### What the task asks
Since the copy must hold text only, transcribe the data below exactly and omit the images.

[Exercise materials Boundary: Start]

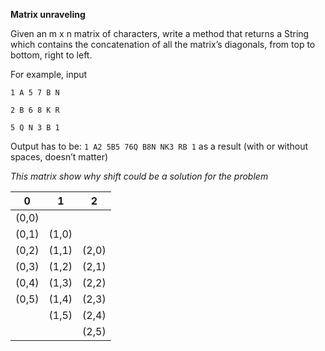 **Matrix unraveling**

Given an m x n matrix of characters, write a method that returns a String which
contains the concatenation of all the matrix’s diagonals, from top to bottom,
right to left.

For example, input


`1 A 5 7 B N`

`2 B 6 8 K R`

`5 Q N 3 B 1`


Output has to be: `1 A2 5B5 76Q B8N NK3 RB 1` as a result (with or
without spaces, doesn’t matter)

_This matrix show why shift could be a solution for the problem_
 
|   0   |   1   |   2   |
|-------|-------|-------|
| (0,0) |       |       |
| (0,1) | (1,0) |       |
| (0,2) | (1,1) | (2,0) |
| (0,3) | (1,2) | (2,1) |
| (0,4) | (1,3) | (2,2) |
| (0,5) | (1,4) | (2,3) |
|       | (1,5) | (2,4) |
|       |       | (2,5) |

[Exercise materials Boundary: End]

### Output for this task
 **Matrix unraveling**

Given an m x n matrix of characters, write a method that returns a String which
contains the concatenation of all the matrix’s diagonals, from top to bottom,
right to left.

For example, input


`1 A 5 7 B N`

`2 B 6 8 K R`

`5 Q N 3 B 1`


Output has to be: `1 A2 5B5 76Q B8N NK3 RB 1` as a result (with or
without spaces, doesn’t matter)

_This matrix show why shift could be a solution for the problem_
 
|   0   |   1   |   2   |
|-------|-------|-------|
| (0,0) |       |       |
| (0,1) | (1,0) |       |
| (0,2) | (1,1) | (2,0) |
| (0,3) | (1,2) | (2,1) |
| (0,4) | (1,3) | (2,2) |
| (0,5) | (1,4) | (2,3) |
|       | (1,5) | (2,4) |
|       |       | (2,5) |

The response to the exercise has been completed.